Source texts of formatted documents
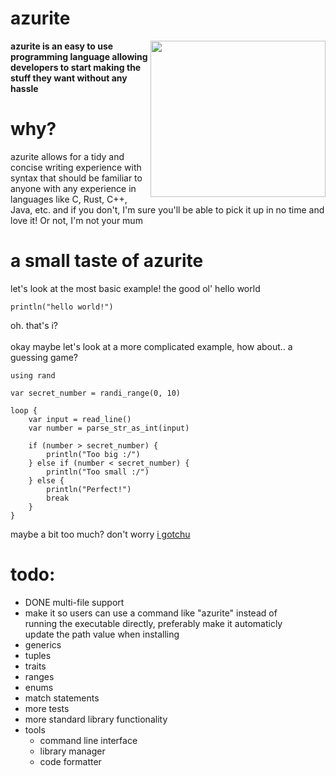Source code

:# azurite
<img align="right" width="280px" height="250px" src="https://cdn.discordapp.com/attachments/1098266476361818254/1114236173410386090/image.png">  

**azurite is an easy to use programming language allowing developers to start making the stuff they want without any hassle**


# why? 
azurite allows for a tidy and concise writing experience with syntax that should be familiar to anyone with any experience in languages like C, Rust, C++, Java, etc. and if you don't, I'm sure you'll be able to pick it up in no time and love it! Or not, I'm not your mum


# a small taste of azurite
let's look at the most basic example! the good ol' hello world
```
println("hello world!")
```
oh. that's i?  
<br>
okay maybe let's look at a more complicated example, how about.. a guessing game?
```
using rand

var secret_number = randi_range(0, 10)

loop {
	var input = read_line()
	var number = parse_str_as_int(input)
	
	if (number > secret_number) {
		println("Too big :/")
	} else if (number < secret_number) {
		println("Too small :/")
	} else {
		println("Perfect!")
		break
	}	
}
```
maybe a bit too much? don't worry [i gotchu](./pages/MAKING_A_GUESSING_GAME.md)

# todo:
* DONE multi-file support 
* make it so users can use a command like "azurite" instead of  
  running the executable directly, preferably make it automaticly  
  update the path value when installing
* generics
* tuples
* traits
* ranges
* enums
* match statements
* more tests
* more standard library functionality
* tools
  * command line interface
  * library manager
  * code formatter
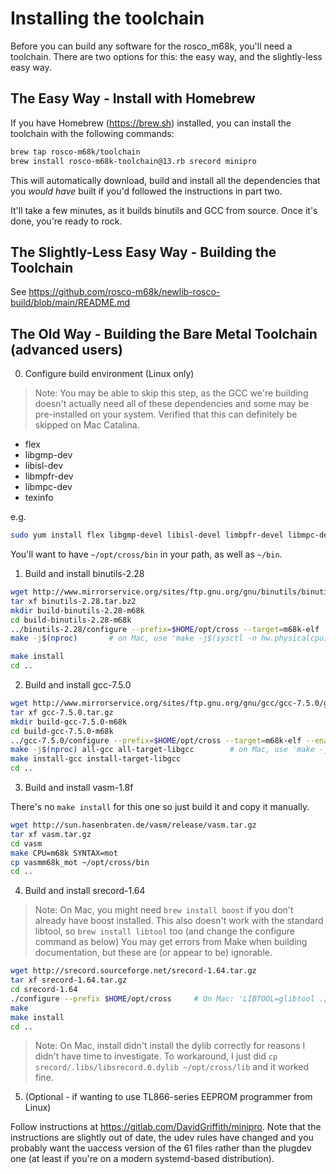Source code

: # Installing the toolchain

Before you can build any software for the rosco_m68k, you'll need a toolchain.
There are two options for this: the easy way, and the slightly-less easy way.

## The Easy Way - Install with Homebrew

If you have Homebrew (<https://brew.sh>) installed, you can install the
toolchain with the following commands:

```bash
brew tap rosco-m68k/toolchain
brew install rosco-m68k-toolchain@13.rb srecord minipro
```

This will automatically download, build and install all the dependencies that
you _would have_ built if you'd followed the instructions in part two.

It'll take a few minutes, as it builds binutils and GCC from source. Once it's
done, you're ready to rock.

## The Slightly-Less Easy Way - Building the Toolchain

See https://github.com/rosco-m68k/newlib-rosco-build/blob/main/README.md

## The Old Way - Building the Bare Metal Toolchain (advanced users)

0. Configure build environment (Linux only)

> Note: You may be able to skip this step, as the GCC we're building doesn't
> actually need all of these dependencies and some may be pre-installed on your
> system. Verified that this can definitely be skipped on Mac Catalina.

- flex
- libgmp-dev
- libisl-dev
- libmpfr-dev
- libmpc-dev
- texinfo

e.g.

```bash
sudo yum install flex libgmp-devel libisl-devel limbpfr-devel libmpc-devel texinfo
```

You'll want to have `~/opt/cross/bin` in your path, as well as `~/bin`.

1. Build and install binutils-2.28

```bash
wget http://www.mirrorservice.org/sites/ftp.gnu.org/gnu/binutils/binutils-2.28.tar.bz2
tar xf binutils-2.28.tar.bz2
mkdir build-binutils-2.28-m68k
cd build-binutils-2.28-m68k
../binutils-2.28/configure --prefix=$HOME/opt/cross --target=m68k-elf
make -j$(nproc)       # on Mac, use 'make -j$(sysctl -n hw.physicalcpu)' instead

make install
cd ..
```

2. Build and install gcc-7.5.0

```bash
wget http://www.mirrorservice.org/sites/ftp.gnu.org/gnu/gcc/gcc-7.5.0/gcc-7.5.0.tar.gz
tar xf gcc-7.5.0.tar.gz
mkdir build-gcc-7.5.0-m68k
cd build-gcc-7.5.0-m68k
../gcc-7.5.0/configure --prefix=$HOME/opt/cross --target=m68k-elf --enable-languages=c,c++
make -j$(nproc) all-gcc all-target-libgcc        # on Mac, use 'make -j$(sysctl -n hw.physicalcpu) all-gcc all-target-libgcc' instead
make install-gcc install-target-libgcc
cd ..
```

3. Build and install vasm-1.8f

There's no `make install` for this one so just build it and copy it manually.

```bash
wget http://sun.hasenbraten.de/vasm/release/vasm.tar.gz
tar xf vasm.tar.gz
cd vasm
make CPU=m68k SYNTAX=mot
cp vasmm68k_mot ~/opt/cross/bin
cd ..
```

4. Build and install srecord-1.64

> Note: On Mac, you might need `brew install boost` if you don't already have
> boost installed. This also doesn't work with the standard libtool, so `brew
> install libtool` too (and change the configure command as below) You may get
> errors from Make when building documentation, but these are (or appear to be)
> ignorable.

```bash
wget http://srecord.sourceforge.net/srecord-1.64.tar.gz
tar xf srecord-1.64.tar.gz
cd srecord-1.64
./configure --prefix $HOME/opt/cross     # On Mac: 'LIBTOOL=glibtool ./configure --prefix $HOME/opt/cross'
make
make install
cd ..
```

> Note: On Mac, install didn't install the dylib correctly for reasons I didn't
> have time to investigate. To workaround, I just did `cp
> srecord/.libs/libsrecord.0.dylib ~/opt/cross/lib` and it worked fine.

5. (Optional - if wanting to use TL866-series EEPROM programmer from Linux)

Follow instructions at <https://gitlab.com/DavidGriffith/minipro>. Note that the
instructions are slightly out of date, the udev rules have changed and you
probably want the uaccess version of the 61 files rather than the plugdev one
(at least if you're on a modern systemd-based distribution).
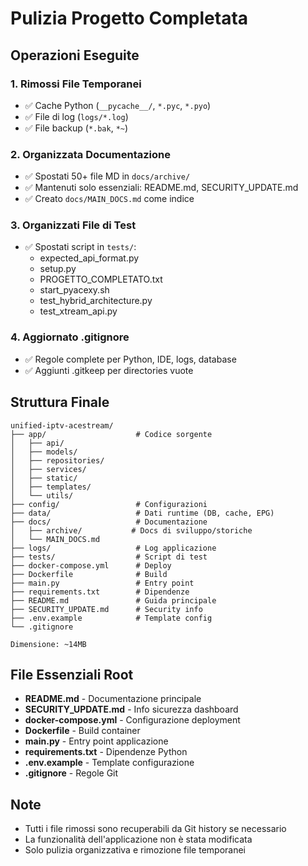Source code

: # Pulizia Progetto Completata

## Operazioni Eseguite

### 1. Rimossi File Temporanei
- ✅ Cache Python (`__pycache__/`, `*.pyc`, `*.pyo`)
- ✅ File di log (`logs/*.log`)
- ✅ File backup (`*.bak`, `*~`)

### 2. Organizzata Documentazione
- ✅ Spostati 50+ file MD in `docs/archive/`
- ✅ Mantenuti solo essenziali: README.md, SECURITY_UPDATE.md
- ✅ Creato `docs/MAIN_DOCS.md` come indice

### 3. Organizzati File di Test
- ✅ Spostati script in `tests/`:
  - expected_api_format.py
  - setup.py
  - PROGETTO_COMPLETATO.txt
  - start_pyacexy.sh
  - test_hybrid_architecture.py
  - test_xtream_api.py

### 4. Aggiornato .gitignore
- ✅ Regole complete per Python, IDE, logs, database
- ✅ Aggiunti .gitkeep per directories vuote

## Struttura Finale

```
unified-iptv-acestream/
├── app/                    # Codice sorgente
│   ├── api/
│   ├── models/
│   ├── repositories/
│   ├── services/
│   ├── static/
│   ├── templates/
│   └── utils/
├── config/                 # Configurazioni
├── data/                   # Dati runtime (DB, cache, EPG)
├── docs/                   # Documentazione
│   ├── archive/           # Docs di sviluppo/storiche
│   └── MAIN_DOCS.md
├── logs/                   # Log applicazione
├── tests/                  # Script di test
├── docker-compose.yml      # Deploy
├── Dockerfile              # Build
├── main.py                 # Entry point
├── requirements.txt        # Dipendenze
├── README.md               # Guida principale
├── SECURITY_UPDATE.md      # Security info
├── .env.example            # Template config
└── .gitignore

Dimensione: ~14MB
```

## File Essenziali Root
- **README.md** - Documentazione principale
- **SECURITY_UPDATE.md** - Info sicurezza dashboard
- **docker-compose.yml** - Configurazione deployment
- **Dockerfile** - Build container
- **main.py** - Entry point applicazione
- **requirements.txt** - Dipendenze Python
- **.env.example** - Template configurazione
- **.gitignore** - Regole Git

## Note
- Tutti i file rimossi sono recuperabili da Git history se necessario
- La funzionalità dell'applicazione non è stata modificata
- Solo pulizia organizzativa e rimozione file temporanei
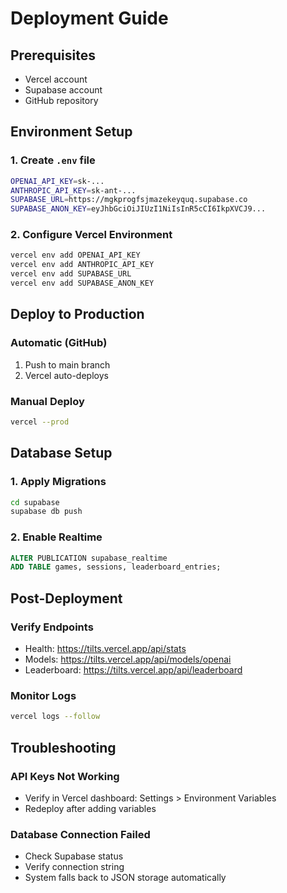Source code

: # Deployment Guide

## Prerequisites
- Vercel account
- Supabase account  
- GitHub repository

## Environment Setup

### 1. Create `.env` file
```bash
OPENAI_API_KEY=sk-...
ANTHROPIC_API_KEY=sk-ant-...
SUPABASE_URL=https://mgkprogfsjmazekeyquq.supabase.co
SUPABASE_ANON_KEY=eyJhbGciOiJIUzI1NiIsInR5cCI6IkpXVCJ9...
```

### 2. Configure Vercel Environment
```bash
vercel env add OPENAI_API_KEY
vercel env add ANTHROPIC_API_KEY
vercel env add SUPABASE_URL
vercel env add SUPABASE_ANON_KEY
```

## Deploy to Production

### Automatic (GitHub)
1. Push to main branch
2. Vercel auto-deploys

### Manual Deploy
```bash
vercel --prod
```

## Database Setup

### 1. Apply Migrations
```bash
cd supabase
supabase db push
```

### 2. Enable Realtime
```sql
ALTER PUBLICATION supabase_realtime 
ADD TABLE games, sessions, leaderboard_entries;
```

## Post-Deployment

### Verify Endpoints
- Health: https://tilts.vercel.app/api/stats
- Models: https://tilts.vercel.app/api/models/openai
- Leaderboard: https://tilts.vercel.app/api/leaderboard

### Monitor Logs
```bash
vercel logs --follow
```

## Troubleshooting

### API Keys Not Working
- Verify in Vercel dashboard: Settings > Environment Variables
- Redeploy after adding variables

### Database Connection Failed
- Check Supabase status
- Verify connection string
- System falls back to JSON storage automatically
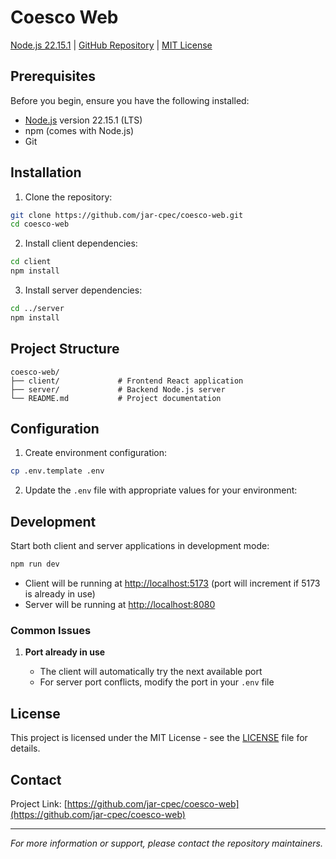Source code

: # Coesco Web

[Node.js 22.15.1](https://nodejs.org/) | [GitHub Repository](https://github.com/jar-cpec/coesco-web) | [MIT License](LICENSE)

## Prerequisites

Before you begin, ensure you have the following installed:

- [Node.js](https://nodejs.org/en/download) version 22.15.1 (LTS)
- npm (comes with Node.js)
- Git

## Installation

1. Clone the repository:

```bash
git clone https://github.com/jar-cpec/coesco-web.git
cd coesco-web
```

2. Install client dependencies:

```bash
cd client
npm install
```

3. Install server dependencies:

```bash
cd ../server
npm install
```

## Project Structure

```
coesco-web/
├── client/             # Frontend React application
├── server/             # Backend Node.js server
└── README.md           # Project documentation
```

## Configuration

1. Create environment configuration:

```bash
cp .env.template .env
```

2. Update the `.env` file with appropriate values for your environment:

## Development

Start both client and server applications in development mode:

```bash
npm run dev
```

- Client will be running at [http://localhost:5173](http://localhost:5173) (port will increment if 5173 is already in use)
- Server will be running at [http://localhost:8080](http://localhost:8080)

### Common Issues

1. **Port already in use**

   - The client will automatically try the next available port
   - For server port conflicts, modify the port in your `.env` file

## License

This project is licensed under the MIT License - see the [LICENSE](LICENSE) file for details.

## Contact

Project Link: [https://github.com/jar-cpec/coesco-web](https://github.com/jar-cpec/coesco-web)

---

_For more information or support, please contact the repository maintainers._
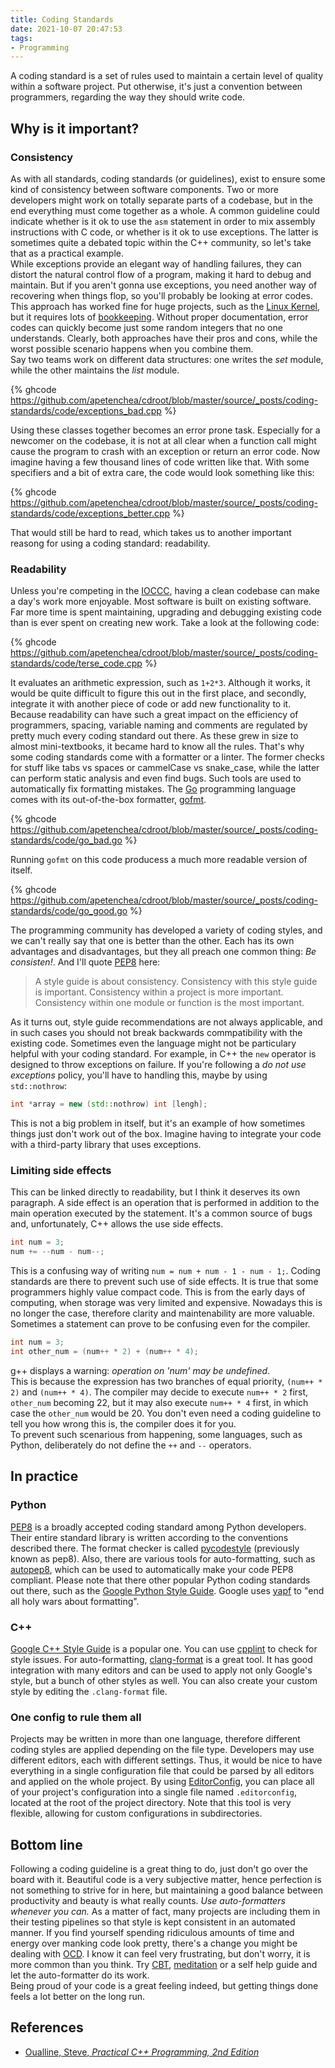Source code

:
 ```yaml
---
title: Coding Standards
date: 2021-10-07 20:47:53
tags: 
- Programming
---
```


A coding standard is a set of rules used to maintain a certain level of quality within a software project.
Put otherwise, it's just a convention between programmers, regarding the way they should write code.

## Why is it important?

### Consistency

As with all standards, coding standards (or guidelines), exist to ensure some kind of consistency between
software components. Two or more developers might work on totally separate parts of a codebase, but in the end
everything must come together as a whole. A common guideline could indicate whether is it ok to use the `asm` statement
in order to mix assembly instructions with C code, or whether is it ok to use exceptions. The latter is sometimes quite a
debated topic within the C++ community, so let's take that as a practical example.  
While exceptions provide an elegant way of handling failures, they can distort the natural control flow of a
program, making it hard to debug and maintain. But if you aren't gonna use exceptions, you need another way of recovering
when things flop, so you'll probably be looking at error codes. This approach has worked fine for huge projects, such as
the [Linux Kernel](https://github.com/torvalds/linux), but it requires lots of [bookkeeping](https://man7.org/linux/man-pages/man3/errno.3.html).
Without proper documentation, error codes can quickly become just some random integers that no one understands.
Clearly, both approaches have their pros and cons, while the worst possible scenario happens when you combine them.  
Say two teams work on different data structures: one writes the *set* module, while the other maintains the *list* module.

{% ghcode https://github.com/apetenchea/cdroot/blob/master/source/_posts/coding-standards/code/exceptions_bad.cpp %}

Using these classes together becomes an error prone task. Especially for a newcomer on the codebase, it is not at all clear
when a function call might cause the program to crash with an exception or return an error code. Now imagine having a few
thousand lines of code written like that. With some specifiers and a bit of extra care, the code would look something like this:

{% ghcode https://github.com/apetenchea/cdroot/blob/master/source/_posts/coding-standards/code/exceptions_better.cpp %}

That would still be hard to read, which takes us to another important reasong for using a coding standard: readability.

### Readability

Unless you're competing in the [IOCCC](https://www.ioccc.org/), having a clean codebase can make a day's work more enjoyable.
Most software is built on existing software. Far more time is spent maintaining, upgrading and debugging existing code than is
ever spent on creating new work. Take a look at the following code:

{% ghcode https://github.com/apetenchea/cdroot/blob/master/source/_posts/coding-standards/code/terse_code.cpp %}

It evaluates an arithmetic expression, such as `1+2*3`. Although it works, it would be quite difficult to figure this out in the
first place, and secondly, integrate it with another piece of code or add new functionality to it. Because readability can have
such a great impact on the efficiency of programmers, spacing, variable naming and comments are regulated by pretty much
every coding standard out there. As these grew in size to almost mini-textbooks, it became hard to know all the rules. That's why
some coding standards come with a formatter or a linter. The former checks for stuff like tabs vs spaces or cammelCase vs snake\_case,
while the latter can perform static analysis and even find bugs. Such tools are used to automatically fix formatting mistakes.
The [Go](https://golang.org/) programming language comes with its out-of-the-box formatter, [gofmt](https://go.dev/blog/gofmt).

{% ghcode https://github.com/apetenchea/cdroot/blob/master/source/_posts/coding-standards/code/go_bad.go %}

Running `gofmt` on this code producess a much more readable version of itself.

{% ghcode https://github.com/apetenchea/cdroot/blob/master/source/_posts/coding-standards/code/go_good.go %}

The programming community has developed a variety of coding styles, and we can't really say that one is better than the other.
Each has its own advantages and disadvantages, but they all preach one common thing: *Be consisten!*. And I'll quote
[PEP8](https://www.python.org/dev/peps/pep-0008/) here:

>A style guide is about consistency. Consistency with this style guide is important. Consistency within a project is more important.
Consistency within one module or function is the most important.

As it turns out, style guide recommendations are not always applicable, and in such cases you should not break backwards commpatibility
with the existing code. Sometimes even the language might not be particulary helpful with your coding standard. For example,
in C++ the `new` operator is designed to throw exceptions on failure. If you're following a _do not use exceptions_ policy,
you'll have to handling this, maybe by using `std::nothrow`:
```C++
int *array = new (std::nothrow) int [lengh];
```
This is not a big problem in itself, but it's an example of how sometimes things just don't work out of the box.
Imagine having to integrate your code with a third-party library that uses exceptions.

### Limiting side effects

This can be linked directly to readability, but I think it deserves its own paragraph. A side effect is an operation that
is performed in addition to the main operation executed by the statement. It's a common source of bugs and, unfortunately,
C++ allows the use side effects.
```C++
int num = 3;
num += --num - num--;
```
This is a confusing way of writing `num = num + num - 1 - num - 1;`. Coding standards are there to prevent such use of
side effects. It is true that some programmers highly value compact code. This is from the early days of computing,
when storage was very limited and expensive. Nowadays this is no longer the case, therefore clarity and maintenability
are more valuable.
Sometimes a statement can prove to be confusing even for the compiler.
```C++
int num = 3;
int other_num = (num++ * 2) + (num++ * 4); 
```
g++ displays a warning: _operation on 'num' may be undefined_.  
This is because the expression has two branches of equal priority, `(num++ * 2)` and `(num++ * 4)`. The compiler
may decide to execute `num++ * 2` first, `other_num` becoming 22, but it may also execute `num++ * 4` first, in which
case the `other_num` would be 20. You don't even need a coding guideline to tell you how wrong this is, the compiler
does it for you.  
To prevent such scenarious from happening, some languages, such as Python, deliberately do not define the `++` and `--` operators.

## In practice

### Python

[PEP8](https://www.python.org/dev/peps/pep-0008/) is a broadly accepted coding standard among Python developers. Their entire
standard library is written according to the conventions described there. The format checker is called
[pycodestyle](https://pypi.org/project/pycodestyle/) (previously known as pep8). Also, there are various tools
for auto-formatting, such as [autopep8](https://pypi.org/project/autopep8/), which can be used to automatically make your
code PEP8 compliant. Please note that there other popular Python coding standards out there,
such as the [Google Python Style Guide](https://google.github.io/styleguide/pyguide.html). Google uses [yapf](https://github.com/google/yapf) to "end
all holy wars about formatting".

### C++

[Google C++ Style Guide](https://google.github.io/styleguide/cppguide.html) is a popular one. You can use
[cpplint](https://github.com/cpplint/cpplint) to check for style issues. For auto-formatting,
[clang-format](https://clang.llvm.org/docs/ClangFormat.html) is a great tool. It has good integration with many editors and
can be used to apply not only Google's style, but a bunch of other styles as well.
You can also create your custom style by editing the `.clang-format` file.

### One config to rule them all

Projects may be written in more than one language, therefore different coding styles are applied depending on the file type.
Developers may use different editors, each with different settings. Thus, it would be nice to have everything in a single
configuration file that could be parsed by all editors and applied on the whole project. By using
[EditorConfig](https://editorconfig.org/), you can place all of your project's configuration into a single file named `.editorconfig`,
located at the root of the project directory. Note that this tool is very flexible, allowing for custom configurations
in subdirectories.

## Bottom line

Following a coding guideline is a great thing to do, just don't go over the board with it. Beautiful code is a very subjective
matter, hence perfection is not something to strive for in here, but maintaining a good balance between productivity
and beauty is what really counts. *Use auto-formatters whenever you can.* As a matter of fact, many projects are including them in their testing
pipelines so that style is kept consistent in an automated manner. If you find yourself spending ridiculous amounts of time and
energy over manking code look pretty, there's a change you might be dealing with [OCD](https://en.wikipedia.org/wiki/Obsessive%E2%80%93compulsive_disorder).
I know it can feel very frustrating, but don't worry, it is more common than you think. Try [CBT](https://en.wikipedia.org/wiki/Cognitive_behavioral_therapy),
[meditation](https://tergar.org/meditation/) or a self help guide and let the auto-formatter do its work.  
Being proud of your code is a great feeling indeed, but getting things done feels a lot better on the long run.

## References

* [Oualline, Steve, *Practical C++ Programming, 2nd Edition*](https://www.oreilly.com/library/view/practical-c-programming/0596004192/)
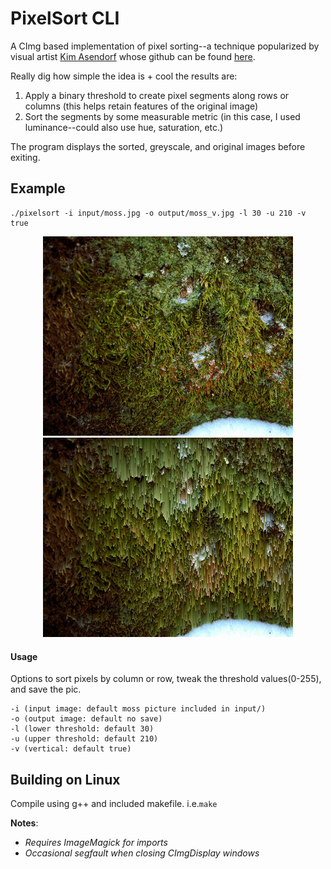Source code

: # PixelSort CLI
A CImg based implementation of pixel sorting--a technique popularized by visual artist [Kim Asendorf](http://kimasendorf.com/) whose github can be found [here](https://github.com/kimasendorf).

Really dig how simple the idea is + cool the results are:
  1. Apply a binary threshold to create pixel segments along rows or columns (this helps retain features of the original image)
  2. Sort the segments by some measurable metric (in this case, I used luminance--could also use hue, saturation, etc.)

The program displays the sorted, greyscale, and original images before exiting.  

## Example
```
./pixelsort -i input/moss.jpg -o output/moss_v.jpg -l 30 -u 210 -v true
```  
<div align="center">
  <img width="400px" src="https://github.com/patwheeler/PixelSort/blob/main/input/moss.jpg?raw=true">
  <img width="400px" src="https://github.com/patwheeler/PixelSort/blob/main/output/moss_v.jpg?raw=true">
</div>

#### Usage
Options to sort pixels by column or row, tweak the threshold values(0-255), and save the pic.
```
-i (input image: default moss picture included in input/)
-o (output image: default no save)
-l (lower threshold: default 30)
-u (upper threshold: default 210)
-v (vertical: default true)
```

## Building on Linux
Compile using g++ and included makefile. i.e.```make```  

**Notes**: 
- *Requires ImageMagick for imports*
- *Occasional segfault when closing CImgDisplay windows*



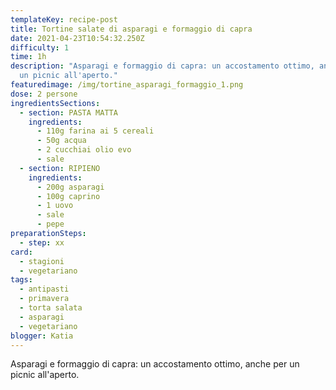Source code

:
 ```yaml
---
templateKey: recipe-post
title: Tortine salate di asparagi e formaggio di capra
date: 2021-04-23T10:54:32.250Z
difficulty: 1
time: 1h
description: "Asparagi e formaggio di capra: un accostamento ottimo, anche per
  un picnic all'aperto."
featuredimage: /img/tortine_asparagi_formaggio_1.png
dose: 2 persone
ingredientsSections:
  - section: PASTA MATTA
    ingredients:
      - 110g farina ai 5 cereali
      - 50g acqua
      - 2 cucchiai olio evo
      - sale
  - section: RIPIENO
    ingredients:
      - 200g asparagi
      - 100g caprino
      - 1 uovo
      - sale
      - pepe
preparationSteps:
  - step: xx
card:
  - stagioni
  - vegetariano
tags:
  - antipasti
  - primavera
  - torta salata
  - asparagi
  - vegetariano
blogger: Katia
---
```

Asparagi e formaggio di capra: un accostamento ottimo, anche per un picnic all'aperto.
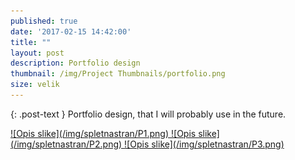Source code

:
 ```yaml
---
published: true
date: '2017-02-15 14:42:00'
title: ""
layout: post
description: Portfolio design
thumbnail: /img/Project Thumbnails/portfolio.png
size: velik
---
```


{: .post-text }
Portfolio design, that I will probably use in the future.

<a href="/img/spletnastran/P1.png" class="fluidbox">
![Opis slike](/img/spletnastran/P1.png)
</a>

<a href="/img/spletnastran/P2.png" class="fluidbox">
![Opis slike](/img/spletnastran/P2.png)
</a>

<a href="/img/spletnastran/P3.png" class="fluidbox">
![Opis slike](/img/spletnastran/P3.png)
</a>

**About this exercise:** Go through the entries above and pull out each line with "functionality" in it.

**Task output:**
* more standard library functionality
first place, and secondly, integrate it with another piece of code or add new functionality to it. Because readability can have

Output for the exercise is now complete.